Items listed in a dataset
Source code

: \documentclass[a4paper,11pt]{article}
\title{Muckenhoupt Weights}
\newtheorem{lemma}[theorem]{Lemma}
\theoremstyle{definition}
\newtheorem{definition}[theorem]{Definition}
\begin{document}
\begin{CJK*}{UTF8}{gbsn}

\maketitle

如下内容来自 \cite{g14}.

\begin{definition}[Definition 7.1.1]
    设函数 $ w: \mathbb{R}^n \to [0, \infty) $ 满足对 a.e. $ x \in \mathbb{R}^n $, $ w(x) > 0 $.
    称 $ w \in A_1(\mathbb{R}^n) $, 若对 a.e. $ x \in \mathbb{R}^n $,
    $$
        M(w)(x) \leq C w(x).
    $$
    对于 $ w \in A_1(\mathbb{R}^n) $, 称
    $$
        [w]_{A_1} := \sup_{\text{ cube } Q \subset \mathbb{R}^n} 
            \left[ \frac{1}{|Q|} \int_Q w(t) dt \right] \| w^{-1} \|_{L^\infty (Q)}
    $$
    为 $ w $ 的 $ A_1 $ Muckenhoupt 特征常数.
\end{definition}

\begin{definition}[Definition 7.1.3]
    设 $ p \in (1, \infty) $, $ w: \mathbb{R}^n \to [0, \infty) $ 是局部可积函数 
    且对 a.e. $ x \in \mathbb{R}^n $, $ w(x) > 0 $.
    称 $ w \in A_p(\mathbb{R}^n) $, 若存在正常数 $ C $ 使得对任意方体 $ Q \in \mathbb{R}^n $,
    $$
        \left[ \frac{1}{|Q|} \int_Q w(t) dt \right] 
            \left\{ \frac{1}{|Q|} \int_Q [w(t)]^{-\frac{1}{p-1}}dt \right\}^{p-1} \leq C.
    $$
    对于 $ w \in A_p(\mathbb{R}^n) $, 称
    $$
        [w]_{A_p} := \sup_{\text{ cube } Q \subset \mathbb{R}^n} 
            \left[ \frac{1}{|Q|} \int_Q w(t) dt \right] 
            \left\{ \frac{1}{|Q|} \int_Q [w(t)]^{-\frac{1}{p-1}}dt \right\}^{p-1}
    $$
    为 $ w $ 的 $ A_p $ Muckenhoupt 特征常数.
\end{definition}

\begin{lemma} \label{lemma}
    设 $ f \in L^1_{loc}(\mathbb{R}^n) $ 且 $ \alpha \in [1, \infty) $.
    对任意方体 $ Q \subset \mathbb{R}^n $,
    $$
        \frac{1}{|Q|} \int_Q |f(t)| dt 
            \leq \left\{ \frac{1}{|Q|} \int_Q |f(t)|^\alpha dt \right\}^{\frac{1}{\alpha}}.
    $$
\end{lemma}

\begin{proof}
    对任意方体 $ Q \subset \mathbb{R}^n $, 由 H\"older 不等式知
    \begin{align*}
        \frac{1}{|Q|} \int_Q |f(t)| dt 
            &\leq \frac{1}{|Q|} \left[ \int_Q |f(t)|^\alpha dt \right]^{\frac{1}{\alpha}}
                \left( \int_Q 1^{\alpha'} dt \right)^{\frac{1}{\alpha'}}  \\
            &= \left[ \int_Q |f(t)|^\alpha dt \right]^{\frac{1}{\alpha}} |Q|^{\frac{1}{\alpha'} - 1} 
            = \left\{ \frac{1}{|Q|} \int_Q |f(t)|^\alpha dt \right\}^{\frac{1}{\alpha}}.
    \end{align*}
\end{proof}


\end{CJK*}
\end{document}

* * *

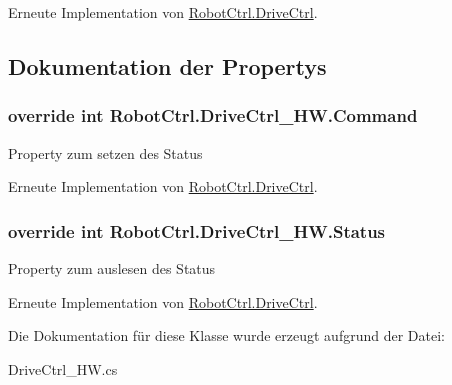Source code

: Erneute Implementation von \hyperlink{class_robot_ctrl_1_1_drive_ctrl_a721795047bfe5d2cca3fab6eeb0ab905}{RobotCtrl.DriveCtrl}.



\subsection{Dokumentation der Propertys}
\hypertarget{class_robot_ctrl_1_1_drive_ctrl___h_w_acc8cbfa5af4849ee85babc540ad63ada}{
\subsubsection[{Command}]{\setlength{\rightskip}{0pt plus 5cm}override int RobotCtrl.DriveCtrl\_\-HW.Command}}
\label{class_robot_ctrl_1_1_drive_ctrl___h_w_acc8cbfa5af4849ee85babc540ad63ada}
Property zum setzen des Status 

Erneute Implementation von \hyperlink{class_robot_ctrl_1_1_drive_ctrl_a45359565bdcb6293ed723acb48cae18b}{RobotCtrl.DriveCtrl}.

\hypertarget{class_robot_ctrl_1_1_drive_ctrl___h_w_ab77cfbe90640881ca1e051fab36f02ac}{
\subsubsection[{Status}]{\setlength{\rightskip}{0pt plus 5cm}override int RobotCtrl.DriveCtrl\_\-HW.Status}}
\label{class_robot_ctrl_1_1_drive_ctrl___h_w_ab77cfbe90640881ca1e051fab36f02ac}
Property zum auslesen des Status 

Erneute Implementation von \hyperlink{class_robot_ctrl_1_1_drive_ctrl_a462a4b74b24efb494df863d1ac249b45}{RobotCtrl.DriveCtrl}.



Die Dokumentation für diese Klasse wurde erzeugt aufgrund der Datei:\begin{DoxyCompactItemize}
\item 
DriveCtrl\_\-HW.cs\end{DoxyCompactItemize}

--

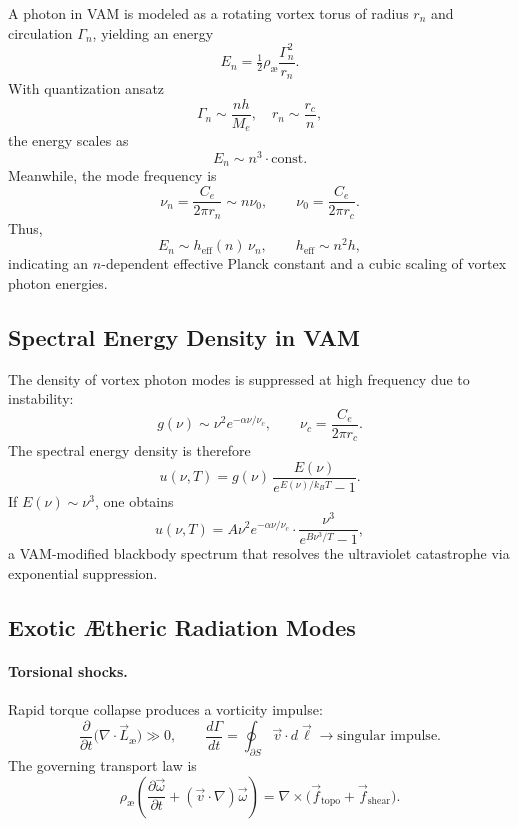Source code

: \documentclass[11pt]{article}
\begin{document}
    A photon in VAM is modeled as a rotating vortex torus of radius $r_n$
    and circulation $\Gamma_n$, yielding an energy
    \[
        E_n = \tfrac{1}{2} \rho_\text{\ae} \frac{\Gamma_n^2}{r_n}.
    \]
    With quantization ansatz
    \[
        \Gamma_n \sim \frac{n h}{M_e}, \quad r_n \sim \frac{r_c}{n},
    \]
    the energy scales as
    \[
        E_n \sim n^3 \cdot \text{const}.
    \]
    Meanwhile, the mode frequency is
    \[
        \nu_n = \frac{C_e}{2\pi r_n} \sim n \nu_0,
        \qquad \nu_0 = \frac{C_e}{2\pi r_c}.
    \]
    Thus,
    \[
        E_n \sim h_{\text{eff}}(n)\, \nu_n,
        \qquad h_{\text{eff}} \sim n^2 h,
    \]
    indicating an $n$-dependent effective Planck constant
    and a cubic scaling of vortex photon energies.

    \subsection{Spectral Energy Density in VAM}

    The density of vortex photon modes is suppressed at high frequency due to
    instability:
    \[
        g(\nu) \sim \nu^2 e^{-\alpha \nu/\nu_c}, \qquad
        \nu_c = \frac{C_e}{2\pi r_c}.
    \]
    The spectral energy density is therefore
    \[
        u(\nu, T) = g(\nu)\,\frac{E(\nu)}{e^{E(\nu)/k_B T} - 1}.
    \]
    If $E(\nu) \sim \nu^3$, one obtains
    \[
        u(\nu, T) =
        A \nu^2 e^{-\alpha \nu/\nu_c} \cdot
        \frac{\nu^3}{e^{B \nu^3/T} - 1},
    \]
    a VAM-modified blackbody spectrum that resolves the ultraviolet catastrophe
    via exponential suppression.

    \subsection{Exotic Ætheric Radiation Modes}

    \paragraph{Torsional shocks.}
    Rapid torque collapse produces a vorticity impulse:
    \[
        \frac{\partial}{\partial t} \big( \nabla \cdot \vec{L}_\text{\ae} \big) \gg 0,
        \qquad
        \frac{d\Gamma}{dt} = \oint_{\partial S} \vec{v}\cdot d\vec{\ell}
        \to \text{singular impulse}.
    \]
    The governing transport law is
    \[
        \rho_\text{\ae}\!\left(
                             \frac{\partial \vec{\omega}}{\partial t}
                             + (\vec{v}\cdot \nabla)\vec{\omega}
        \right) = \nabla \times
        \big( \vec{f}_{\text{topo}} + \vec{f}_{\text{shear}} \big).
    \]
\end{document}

- _EXERCISE PROMPT_
Your answer should be only a number: how many lines in the records hold the word "hyperlink".

- _TASK RESPONSE_
3